The net proceeds of the notes will be used by VistaJet to acquire aircraft and for general corporate purposes, as part of the Company’s continuing global expansion. The issuance confirms VistaJet’s position as one of the world’s leading privately owned branded business aircraft fleets, and helps the Company to fulfill the substantial and fast growing global travel needs of its corporate executive and High Net Worth Individual customers.

As part of this process VistaJet obtained its first public corporate credit ratings from Standard & Poors and Fitch, of B+/Stable and B/Stable respectively.

Thomas Flohr, Founder and Chairman of VistaJet, said, “As a first time issuer, we are very pleased with the demand and support for this offering, which to our knowledge is the first ever unsecured US Dollar bond in private aviation.”



This press release shall not constitute an offer to sell or the solicitation of an offer to buy any of the notes or any other securities, nor shall there be any offer, solicitation or sale of the notes or any other securities in any state or other jurisdiction in which such an offer, solicitation or sale would be unlawful.

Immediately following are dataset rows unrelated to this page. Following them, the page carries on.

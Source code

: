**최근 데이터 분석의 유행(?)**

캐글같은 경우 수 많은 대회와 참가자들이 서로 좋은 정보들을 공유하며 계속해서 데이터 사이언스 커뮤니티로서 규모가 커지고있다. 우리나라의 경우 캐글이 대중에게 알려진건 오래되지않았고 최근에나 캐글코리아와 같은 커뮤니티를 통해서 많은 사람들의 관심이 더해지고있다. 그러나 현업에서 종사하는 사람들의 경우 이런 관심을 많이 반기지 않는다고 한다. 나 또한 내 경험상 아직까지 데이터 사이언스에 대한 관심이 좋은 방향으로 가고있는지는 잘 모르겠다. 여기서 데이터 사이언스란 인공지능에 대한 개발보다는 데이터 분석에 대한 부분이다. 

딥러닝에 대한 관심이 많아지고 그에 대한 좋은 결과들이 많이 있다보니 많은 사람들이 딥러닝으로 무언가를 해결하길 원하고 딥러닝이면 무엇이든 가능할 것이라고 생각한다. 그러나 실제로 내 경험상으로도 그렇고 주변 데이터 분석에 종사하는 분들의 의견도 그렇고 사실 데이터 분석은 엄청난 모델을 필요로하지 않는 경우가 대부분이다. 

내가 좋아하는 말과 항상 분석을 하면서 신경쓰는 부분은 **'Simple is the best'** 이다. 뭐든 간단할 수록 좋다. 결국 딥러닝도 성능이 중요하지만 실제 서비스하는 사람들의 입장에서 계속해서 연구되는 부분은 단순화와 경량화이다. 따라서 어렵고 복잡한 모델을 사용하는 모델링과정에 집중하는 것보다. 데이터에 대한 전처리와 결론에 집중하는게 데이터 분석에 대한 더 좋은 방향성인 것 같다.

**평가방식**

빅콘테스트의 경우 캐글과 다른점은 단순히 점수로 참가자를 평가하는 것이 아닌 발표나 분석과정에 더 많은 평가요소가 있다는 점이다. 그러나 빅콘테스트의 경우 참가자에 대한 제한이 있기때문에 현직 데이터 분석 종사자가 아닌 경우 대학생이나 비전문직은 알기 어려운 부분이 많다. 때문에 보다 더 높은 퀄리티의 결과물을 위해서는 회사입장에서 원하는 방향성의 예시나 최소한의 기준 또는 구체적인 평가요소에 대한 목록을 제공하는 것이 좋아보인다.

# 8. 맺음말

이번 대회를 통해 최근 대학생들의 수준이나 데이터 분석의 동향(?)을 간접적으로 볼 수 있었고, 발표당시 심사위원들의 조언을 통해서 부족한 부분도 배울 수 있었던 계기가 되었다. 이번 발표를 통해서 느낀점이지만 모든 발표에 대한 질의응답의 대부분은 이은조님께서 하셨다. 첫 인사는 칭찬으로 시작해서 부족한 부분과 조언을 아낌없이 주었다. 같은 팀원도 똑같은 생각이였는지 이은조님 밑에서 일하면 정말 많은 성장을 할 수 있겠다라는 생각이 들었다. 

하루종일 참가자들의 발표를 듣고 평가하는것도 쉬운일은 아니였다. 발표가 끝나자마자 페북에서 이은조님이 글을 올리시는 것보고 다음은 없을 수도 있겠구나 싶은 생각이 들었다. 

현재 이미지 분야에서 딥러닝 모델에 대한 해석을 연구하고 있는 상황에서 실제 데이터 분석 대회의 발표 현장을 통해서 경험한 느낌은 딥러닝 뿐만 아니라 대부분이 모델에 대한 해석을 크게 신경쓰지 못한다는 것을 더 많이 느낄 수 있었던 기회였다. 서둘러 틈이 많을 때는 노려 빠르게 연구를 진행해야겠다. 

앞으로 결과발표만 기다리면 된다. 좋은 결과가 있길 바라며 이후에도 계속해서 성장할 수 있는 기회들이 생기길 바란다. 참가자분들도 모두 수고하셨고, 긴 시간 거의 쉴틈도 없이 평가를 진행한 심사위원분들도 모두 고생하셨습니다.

The securities referred to herein have not been, and will not be, registered under the Securities Act of 1933, as amended (the ‘‘Securities Act’’), any U.S. state securities laws or the laws of any other jurisdiction and may not be offered or sold within the United States or to, or for the account or benefit of, U.S. persons (as defined in Regulation S under the Securities Act) absent registration or an applicable exemption from the registration requirements of the Securities Act and U.S. state securities laws. The notes are being offered and sold only to persons reasonably believed to be “qualified institutional buyers”, as defined in, and in reliance on Rule 144A under the Securities Act, and to non-U.S. persons in offshore transactions outside the United States in reliance on Regulation S under the Securities Act.